| WHAT THE TASK REQUIRES |
An exact, complete copy of the data is all that is needed.

| RECORDS |
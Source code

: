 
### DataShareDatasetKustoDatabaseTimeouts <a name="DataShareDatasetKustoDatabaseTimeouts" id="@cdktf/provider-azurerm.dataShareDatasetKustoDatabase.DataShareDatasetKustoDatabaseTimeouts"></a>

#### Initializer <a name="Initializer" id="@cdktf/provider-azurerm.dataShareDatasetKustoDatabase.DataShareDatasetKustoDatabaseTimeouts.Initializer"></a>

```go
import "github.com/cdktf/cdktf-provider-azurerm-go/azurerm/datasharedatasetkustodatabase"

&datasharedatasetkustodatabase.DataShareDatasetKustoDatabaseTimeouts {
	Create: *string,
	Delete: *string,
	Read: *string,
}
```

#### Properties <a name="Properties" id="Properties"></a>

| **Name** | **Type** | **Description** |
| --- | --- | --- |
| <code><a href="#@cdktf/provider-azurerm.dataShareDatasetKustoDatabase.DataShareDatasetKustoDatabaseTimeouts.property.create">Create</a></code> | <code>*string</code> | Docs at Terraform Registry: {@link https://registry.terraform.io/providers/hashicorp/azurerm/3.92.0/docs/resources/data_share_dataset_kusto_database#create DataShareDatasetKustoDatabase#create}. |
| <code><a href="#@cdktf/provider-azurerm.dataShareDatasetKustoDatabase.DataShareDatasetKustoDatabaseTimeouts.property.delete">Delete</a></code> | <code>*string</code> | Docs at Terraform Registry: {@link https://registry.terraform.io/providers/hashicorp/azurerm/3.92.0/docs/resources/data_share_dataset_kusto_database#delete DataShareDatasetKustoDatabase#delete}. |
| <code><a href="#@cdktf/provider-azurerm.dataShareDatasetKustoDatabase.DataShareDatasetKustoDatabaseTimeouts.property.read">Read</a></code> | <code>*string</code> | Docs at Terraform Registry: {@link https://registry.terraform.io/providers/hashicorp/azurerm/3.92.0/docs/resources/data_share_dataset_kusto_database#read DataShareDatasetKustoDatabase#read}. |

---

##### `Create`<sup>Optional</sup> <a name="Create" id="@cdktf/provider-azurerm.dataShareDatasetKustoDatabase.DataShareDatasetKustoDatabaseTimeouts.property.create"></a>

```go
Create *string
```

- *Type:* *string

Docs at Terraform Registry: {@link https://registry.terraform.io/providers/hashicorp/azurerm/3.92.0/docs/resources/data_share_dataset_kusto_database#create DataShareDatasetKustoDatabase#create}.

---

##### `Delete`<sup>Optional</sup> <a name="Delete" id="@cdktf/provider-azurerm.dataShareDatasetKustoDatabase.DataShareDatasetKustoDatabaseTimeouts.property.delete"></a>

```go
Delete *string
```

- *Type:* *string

| SOLUTION FOR THIS TASK |
Source code

: 
### DataShareDatasetKustoDatabaseTimeouts <a name="DataShareDatasetKustoDatabaseTimeouts" id="@cdktf/provider-azurerm.dataShareDatasetKustoDatabase.DataShareDatasetKustoDatabaseTimeouts"></a>

#### Initializer <a name="Initializer" id="@cdktf/provider-azurerm.dataShareDatasetKustoDatabase.DataShareDatasetKustoDatabaseTimeouts.Initializer"></a>

```go
import "github.com/cdktf/cdktf-provider-azurerm-go/azurerm/datasharedatasetkustodatabase"

&datasharedatasetkustodatabase.DataShareDatasetKustoDatabaseTimeouts {
	Create: *string,
	Delete: *string,
	Read: *string,
}
```

#### Properties <a name="Properties" id="Properties"></a>

| **Name** | **Type** | **Description** |
| --- | --- | --- |
| <code><a href="#@cdktf/provider-azurerm.dataShareDatasetKustoDatabase.DataShareDatasetKustoDatabaseTimeouts.property.create">Create</a></code> | <code>*string</code> | Docs at Terraform Registry: {@link https://registry.terraform.io/providers/hashicorp/azurerm/3.92.0/docs/resources/data_share_dataset_kusto_database#create DataShareDatasetKustoDatabase#create}. |
| <code><a href="#@cdktf/provider-azurerm.dataShareDatasetKustoDatabase.DataShareDatasetKustoDatabaseTimeouts.property.delete">Delete</a></code> | <code>*string</code> | Docs at Terraform Registry: {@link https://registry.terraform.io/providers/hashicorp/azurerm/3.92.0/docs/resources/data_share_dataset_kusto_database#delete DataShareDatasetKustoDatabase#delete}. |
| <code><a href="#@cdktf/provider-azurerm.dataShareDatasetKustoDatabase.DataShareDatasetKustoDatabaseTimeouts.property.read">Read</a></code> | <code>*string</code> | Docs at Terraform Registry: {@link https://registry.terraform.io/providers/hashicorp/azurerm/3.92.0/docs/resources/data_share_dataset_kusto_database#read DataShareDatasetKustoDatabase#read}. |

---

##### `Create`<sup>Optional</sup> <a name="Create" id="@cdktf/provider-azurerm.dataShareDatasetKustoDatabase.DataShareDatasetKustoDatabaseTimeouts.property.create"></a>

```go
Create *string
```

- *Type:* *string

Docs at Terraform Registry: {@link https://registry.terraform.io/providers/hashicorp/azurerm/3.92.0/docs/resources/data_share_dataset_kusto_database#create DataShareDatasetKustoDatabase#create}.

---

##### `Delete`<sup>Optional</sup> <a name="Delete" id="@cdktf/provider-azurerm.dataShareDatasetKustoDatabase.DataShareDatasetKustoDatabaseTimeouts.property.delete"></a>

```go
Delete *string
```

- *Type:* *string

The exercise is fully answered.